Directions – A faithful, complete copy of the entries below is required, with images removed.

--*--

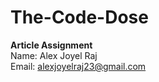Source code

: # The-Code-Dose

**Article Assignment**<br/>
Name: Alex Joyel Raj<br/>
Email: alexjoyelraj23@gmail.com

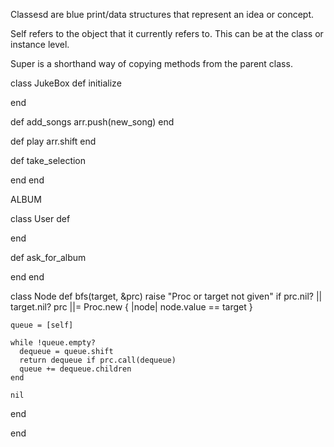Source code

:Classesd are blue print/data structures that represent an idea or concept.

Self refers to the object that it currently refers to. This can be at the class or instance level.

Super is a shorthand way of copying methods from the parent class. 


class JukeBox
  def initialize

  end

  def add_songs
    arr.push(new_song)
  end

  def play
    arr.shift
  end

  def take_selection

  end
end

ALBUM 

class User
  def

  end

  def ask_for_album

  end
end

class Node
  def bfs(target, &prc)
    raise "Proc or target not given" if prc.nil? || target.nil?
    prc ||= Proc.new { |node| node.value == target }

    queue = [self]

    while !queue.empty?
      dequeue = queue.shift
      return dequeue if prc.call(dequeue)
      queue += dequeue.children
    end

    nil
  end


end
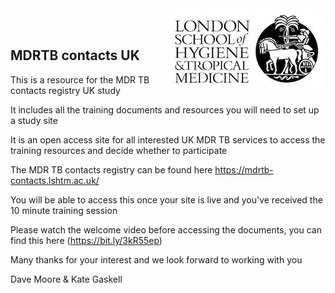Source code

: <img align="right" src="img/lshtm_logo.jpeg">
<br /><br />


## MDRTB contacts UK 

This is a resource for the MDR TB contacts registry UK study

It includes all the training documents and resources you will need to set up a study site

It is an open access site for all interested UK MDR TB services to access the training resources and decide whether to participate

The MDR TB contacts registry can be found here https://mdrtb-contacts.lshtm.ac.uk/

You will be able to access this once your site is live and you've received the 10 minute training session

Please watch the welcome video before accessing the documents, you can find this here (https://bit.ly/3kR55ep)

Many thanks for your interest and we look forward to working with you

Dave Moore & Kate Gaskell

--*--

Answer section –
Source code

: # The-Code-Dose

**Article Assignment**<br/>
Name: Alex Joyel Raj<br/>
Email: alexjoyelraj23@gmail.com

Source code

:Classesd are blue print/data structures that represent an idea or concept.

Self refers to the object that it currently refers to. This can be at the class or instance level.

Super is a shorthand way of copying methods from the parent class. 


class JukeBox
  def initialize

  end

  def add_songs
    arr.push(new_song)
  end

  def play
    arr.shift
  end

  def take_selection

  end
end

ALBUM 

class User
  def

  end

  def ask_for_album

  end
end

class Node
  def bfs(target, &prc)
    raise "Proc or target not given" if prc.nil? || target.nil?
    prc ||= Proc.new { |node| node.value == target }

    queue = [self]

    while !queue.empty?
      dequeue = queue.shift
      return dequeue if prc.call(dequeue)
      queue += dequeue.children
    end

    nil
  end


end
Source code

: <img align="right" src="img/lshtm_logo.jpeg">
<br /><br />


## MDRTB contacts UK 

This is a resource for the MDR TB contacts registry UK study

It includes all the training documents and resources you will need to set up a study site

It is an open access site for all interested UK MDR TB services to access the training resources and decide whether to participate

The MDR TB contacts registry can be found here https://mdrtb-contacts.lshtm.ac.uk/

You will be able to access this once your site is live and you've received the 10 minute training session

Please watch the welcome video before accessing the documents, you can find this here (https://bit.ly/3kR55ep)

Many thanks for your interest and we look forward to working with you

Dave Moore & Kate Gaskell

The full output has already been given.